The joy of waiting in a world all about instant gratification

by DGO Web Administrator

You might have heard of the Stanford Marshmallow Experiment, where, starting in the late 1960s, researchers put young children in a room alone with a marshmallow (or pretzels or cookies), telling them that they could eat the treat at any time. However, if they waited 15 minutes, they would get two marshmallows. Decades later, the kids who delayed their gratification were more likely to have better life outcomes in areas such as SAT scores, body mass index, and more brain activity in the prefrontal cortex.

The theory is that those wired to delay gratification are more equipped to deal with stress when pursuing goals throughout life and are “more able to sustain effort and deal with frustration,” psychologist Dr. Walter Mischel, the originator of the study, told CNN.

While the media has exaggerated the importance of the study’s findings, according to Mischel, not to mention the study having flaws, like a homogeneous sample, it’s a fascinating idea. Regardless, I’ve always found delaying gratification fun. Recently, I told the ladyfriend a story about how, in fourth grade on pepperoni pizza day, I picked off the three pepperonis on my pizza and set them aside on my plate. Thinking they were intended garbage, my friend reached across the table for them. I batted his hand away and said, “I’m saving those for the end!” After the story, the ladyfriend said, “You still do that!” Apparently, I had done it on one of our first few dates – again with pizza, this time with pineapple.

Perhaps there’s an evolutionary explanation for this behavior. If things are going well in the present, why not save a bit of the good fortune for later, when circumstances might be different?

For me, delaying gratification is not about deprivation, but about saving a morsel of joy for later. That “later” can be minutes, like when eating a sandwich, eating all around the edges so your last few bites are from the fluffy, crust-less center. Or when eating something like a burrito, it is imperative to save a bite for the end that has the perfect combination of the burrito’s filling so the meal ends on a stellar note. There’s nothing like a final bite of just tortilla and sour cream to ruin your day.

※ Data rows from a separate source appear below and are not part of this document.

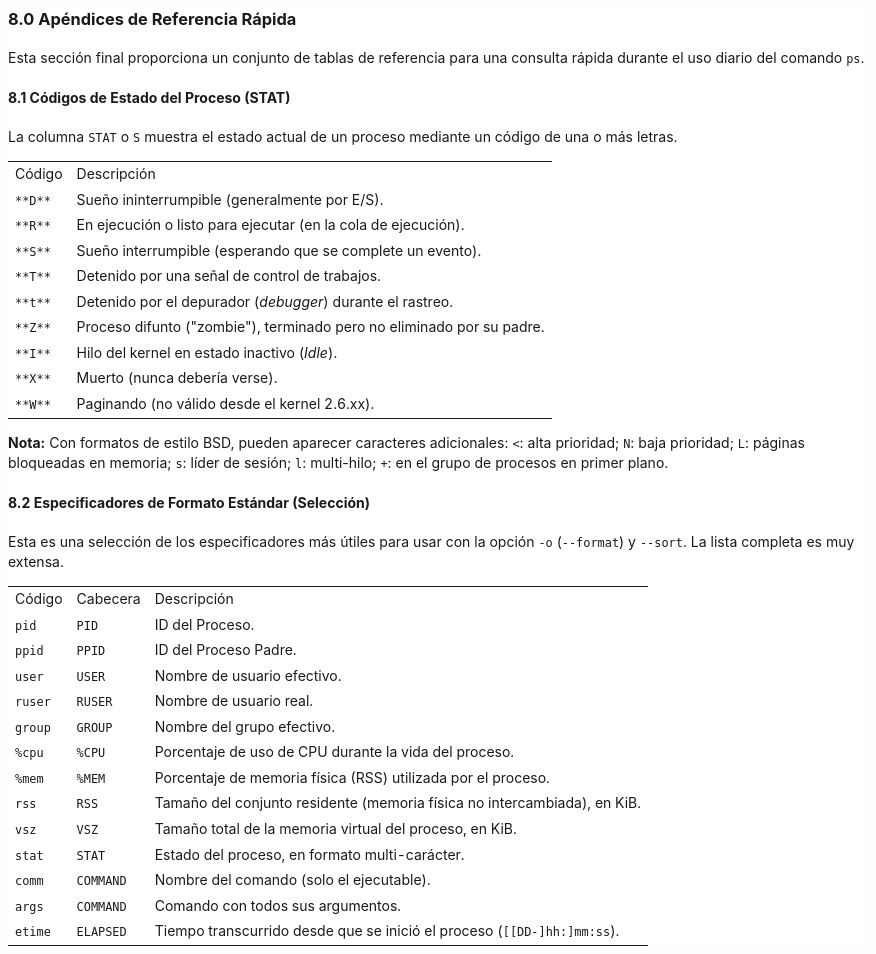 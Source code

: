 ### 8.0 Apéndices de Referencia Rápida

Esta sección final proporciona un conjunto de tablas de referencia para una consulta rápida durante el uso diario del comando `ps`.

#### 8.1 Códigos de Estado del Proceso (STAT)

La columna `STAT` o `S` muestra el estado actual de un proceso mediante un código de una o más letras.

|   |   |
|---|---|
|Código|Descripción|
|`**D**`|Sueño ininterrumpible (generalmente por E/S).|
|`**R**`|En ejecución o listo para ejecutar (en la cola de ejecución).|
|`**S**`|Sueño interrumpible (esperando que se complete un evento).|
|`**T**`|Detenido por una señal de control de trabajos.|
|`**t**`|Detenido por el depurador (_debugger_) durante el rastreo.|
|`**Z**`|Proceso difunto ("zombie"), terminado pero no eliminado por su padre.|
|`**I**`|Hilo del kernel en estado inactivo (_Idle_).|
|`**X**`|Muerto (nunca debería verse).|
|`**W**`|Paginando (no válido desde el kernel 2.6.xx).|

**Nota:** Con formatos de estilo BSD, pueden aparecer caracteres adicionales: `<`: alta prioridad; `N`: baja prioridad; `L`: páginas bloqueadas en memoria; `s`: líder de sesión; `l`: multi-hilo; `+`: en el grupo de procesos en primer plano.

#### 8.2 Especificadores de Formato Estándar (Selección)

Esta es una selección de los especificadores más útiles para usar con la opción `-o` (`--format`) y `--sort`. La lista completa es muy extensa.

|   |   |   |
|---|---|---|
|Código|Cabecera|Descripción|
|`pid`|`PID`|ID del Proceso.|
|`ppid`|`PPID`|ID del Proceso Padre.|
|`user`|`USER`|Nombre de usuario efectivo.|
|`ruser`|`RUSER`|Nombre de usuario real.|
|`group`|`GROUP`|Nombre del grupo efectivo.|
|`%cpu`|`%CPU`|Porcentaje de uso de CPU durante la vida del proceso.|
|`%mem`|`%MEM`|Porcentaje de memoria física (RSS) utilizada por el proceso.|
|`rss`|`RSS`|Tamaño del conjunto residente (memoria física no intercambiada), en KiB.|
|`vsz`|`VSZ`|Tamaño total de la memoria virtual del proceso, en KiB.|
|`stat`|`STAT`|Estado del proceso, en formato multi-carácter.|
|`comm`|`COMMAND`|Nombre del comando (solo el ejecutable).|
|`args`|`COMMAND`|Comando con todos sus argumentos.|
|`etime`|`ELAPSED`|Tiempo transcurrido desde que se inició el proceso (`[[DD-]hh:]mm:ss`).|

Or that “later” can be months, like with a special bottle of beer, like the brew I had once been saving on the top shelf of my refrigerator. I had recently moved to Durango from Connecticut and had a bottle of Dogfish Head 90 Minute I was saving for a special day, not knowing if I’d be able to find it out here. A colleague had stopped by to pick up a chair she’d left at the party I had the day before. Despite the brevity of the visit, she asked if she could have a beer and I said, “Go for it.” Now, the middle shelf in the refrigerator was stacked with leftover beer from the party, but wouldn’t you know it, she bypassed all of it and reached for that lone bottle of 90 Minute tucked away up top in the back. Perhaps, I should have let it go, but I had to stop her. Any other beer in the fridge, I told her, but I’m saving that one.

Delaying gratification can be agonizing but ultimately fun. In the anxiety-ridden days of Trump, I’m an increasingly obsessive checker of news. But man is it satisfying to avoid news the entire day and then open up the iPad at night and see the day’s catastrophes. Or to turn off my phone (or unbearably try to ignore the buzzing and chirping in my pocket) and wait hours to check messages.

But it’s a great practice of establishing and maintaining control over our lives or to create opportunities for small joys in a world that encourages instant gratification.

For now, the ladyfriend and I are going to use St. Patrick’s Day to finally open the pricey bottle of whiskey from the Dingle Distillery we bought in Dingle, Ireland, last year. Regardless of how it tastes, the fun has been waiting for this day.